Throughout the day, technology is used in a number of fields. These fields include medicine, manufacturing, and finance. Often, technology is a product or a process that is created. It is also a method of applying knowledge.
Demand driven operations
Increasing data granularity, enhancing visibility into SKU-level detail, and sharing manufacturing intelligence corporate-wide are all perks of becoming a demand driven operations in hightech. However, achieving these goals isn’t enough. In order to succeed in this strategy, manufacturers must adopt the right approach, and ensure that they can keep up with the pace of change.
One of the most important benefits of a Demand Driven Operating Model is its ability to reduce lead times. The model utilizes strategic decoupling, control points, and demand variability management to achieve this goal.
Using a Demand Driven Value Network, a company can orchestrate demand based on a near-zero-latency demand signal. The result is a synchronized planning approach that optimizes risk, maximizes value, and unleashes productive capacity.
Demand Driven Flow Technology is a mathematically based supply chain improvement technique designed to reduce the cost of goods sold, improve productivity, and enhance customer satisfaction. This technology also creates a streamlined manufacturing environment, drives lead time compression, and leverages increased response capability. It has been estimated that it reduces working capital by up to 41%.
Pushpull operations strategy
Defining a hightech pushpull operations strategy involves more than just sales forecasting. Planners need to consider factors such as operating margins and capital efficiency. It is also important to choose the right technology to optimize processes.
A hightech pullpull operations strategy can help hightech companies to achieve profitable growth. However, it is important to note that there are disadvantages to this approach.
A major challenge for any manufacturer is to have the right product in the right place at the right time. It is essential to plan ahead for customer demand, and to buy the right components. In order to do this, it is crucial to forecast sales.
The automotive industry, for example, produces personalized vehicles on demand. This allows the company to meet demand more effectively. In addition, the system eliminates overproduction and reduces the costs of storage and space acquisition. The company is also able to reduce the amount of buffer stock.
Reverse logistics
Getting products back to the manufacturer is an important part of reverse logistics. But it isn’t the only thing that’s important. A smooth process can help a company reduce waste and improve its bottom line.
Hightech companies are examining the possibilities of outsourcing some of their reverse logistics activities to third-party logistics firms. This is a growing trend. Oftentimes, businesses are concerned about their in-house capabilities and the time required to handle RL. In addition, they prefer to outsource some RL activities due to a variety of reasons.
Increasingly, 3PLs are offering RSC services as a central component of their overall offerings. The benefits are obvious. When properly implemented, efficient asset-recovery programs can yield huge rewards for corporate bottom lines.
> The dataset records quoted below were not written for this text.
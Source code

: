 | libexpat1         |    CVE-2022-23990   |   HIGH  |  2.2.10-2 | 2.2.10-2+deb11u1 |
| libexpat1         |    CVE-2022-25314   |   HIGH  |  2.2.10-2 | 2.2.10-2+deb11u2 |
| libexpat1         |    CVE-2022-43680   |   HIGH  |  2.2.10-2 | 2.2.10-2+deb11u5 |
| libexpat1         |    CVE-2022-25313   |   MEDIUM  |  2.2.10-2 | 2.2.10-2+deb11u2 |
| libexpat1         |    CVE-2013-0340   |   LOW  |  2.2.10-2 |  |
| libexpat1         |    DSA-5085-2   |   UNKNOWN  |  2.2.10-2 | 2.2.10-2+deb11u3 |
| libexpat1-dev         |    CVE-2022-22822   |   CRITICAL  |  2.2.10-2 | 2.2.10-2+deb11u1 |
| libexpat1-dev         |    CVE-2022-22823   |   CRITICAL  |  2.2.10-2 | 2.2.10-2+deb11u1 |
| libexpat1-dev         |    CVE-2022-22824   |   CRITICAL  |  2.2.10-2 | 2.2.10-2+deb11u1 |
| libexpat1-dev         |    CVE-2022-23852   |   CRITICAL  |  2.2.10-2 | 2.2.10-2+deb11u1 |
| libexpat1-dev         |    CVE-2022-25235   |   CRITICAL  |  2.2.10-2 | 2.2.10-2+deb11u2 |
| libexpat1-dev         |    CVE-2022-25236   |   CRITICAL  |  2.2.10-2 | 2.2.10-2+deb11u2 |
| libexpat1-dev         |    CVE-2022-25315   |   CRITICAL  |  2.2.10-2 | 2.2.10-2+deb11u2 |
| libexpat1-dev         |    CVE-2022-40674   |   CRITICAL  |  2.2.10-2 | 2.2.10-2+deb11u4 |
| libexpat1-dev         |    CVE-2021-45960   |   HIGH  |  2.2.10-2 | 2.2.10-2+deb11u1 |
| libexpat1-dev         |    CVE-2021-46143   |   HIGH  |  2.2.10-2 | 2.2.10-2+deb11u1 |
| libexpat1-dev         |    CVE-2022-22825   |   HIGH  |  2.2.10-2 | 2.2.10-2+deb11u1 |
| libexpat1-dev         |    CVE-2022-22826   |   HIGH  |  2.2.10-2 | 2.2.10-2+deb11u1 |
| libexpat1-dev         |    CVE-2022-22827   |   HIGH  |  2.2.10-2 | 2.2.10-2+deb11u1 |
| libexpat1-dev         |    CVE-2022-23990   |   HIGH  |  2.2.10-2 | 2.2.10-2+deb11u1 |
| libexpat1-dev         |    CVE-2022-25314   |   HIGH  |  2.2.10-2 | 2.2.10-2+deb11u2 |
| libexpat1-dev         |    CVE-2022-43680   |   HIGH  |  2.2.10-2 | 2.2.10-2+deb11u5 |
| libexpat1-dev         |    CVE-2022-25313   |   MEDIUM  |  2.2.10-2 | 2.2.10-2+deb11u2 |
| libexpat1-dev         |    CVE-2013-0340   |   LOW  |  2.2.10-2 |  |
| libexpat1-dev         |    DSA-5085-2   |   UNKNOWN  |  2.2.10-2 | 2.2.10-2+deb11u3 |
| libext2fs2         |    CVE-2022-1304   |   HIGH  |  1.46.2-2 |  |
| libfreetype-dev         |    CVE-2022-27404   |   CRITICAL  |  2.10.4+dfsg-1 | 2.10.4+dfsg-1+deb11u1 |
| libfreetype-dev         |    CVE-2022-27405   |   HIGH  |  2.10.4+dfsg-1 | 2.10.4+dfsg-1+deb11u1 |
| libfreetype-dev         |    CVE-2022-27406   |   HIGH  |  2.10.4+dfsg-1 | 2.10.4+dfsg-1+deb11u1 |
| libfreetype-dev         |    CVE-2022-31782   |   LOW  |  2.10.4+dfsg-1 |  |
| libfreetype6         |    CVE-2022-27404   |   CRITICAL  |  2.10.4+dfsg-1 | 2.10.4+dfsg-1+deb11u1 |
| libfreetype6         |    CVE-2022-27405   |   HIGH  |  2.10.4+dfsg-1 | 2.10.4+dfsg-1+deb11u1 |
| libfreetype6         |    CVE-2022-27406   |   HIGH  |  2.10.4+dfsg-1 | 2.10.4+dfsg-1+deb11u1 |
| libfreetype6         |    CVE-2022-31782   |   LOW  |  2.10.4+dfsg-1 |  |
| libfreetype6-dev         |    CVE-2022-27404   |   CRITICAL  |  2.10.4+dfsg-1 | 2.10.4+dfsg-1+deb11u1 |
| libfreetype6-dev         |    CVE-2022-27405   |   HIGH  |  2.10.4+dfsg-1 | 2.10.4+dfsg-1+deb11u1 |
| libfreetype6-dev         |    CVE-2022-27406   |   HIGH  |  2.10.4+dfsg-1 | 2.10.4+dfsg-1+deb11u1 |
A study by the Aberdeen Group estimates that manufacturers spent between 9 and 15 percent of their total revenue on returns in 2010. Improving their reverse logistics processes could have increased their total sales by five percent. However, the study found that just over half of companies were able to achieve this.
Optimizing supply chain operations around speed and agility
Increasing the speed and agility of supply chain operations has become a critical component of corporate strategy. It is a way of improving the network’s ability to respond to change and consumer demand. This can lead to better product quality, reduced operating costs, and increased profitability.
It is also important because of the global nature of supply chains. The world’s sources of supply are under attack from new forces. These forces are often unpredictable, and can cause unexpected logistics problems. These problems can impact customer service and profitability.
In recent years, a number of major supply chain disruptions have disrupted operations around the world. These include terrorist attacks, the SARS epidemic, and dockworkers’ strikes. These events upend established practices. They also reveal new business opportunities. These opportunities can be used to enter new markets or take advantage of new sources of supply.